**Exercise inputs:**
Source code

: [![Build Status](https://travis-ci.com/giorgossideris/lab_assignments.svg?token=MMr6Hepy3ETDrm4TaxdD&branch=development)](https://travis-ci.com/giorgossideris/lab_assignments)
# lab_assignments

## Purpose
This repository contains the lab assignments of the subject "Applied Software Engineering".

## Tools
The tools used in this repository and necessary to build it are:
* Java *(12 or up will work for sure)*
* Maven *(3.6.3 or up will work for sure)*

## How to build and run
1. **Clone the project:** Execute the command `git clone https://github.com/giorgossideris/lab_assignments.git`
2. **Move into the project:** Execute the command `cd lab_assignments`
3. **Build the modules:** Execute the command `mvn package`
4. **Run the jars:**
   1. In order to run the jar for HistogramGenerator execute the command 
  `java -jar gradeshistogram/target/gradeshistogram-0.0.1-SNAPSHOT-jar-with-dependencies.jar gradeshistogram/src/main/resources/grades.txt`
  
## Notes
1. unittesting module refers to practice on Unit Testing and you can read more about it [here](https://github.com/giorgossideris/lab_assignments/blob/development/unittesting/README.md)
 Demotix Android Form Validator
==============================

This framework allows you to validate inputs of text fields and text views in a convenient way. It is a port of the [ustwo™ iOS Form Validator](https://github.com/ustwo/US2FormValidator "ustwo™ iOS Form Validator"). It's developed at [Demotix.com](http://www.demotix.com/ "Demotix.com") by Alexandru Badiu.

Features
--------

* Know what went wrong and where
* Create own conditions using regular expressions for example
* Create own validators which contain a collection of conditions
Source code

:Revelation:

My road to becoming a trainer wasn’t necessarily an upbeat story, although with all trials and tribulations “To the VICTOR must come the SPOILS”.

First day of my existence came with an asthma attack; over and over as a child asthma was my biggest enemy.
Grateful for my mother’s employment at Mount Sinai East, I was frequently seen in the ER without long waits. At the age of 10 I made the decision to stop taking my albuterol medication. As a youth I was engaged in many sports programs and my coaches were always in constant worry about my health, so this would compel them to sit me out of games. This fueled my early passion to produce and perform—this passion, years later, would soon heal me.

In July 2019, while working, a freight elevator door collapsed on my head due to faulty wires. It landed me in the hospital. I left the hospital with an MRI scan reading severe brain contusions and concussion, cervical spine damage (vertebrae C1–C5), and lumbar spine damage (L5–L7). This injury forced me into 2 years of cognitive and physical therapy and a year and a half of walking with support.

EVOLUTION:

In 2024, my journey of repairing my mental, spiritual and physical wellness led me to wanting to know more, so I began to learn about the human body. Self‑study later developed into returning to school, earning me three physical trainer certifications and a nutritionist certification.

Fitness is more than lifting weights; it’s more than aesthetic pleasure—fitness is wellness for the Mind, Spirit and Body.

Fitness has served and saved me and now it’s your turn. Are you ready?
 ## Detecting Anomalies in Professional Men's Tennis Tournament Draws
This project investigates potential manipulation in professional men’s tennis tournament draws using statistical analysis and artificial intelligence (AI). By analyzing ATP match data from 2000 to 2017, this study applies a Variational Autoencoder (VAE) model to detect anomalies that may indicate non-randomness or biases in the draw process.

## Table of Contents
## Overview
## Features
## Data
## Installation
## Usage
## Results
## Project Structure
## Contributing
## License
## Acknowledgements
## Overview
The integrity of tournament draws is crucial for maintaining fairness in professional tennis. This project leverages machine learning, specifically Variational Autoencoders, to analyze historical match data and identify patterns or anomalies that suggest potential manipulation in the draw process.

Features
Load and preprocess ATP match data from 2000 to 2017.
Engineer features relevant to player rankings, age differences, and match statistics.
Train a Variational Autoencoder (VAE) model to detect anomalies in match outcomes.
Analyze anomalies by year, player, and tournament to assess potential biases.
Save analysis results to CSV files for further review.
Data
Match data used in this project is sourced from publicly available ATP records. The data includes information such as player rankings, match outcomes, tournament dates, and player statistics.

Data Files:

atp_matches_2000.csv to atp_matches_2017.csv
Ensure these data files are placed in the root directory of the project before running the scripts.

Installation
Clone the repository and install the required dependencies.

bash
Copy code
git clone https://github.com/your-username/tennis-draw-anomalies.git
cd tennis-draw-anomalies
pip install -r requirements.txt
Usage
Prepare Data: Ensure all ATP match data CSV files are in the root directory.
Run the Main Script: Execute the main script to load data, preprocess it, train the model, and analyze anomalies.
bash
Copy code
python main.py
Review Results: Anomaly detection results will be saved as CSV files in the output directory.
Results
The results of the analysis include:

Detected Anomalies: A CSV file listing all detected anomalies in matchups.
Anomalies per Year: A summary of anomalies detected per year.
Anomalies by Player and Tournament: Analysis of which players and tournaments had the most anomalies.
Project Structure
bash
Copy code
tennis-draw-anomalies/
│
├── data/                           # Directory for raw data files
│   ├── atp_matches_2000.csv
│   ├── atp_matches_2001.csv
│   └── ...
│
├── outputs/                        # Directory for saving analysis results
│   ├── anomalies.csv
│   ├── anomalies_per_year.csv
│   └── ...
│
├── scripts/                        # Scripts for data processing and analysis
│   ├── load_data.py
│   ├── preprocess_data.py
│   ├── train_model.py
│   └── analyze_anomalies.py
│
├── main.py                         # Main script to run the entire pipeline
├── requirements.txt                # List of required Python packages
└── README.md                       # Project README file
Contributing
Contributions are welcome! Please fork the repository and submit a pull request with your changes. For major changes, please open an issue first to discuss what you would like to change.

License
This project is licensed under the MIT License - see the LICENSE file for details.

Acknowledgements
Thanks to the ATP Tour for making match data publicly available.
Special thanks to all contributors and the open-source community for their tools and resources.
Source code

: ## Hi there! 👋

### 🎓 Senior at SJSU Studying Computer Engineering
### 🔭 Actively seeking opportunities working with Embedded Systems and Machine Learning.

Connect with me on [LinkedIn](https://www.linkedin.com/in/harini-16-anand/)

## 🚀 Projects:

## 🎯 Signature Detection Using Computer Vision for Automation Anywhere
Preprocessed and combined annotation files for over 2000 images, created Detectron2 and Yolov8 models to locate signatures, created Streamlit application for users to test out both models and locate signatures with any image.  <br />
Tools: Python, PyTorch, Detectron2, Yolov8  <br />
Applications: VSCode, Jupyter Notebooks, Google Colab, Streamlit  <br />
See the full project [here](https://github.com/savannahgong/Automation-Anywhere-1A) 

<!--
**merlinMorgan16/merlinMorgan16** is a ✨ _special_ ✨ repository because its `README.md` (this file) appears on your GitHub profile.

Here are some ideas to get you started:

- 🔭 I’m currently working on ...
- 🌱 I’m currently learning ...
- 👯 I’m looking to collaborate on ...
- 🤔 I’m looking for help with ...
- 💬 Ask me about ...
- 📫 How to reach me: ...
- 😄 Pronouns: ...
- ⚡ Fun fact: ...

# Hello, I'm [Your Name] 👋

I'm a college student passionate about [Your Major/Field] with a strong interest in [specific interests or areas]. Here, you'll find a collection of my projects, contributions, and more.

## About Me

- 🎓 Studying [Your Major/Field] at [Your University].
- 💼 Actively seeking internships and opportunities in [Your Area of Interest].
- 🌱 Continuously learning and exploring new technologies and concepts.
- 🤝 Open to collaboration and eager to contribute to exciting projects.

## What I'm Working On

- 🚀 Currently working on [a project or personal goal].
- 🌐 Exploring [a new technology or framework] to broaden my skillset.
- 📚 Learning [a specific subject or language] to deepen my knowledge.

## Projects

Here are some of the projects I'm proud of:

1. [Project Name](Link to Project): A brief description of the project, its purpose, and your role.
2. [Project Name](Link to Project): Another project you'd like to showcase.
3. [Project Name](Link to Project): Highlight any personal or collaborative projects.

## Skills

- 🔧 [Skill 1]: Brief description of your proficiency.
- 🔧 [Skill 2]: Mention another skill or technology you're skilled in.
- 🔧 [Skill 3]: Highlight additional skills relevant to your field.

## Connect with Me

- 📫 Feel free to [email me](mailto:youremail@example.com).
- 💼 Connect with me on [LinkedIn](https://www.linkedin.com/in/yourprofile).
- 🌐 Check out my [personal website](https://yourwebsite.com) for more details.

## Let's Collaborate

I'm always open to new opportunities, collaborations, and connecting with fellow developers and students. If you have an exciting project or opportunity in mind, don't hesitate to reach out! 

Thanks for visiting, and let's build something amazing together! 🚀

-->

**Exercise description:**
Copy every line of the listing that includes the string "License".

**Solution:**
## License
License
This project is licensed under the MIT License - see the LICENSE file for details.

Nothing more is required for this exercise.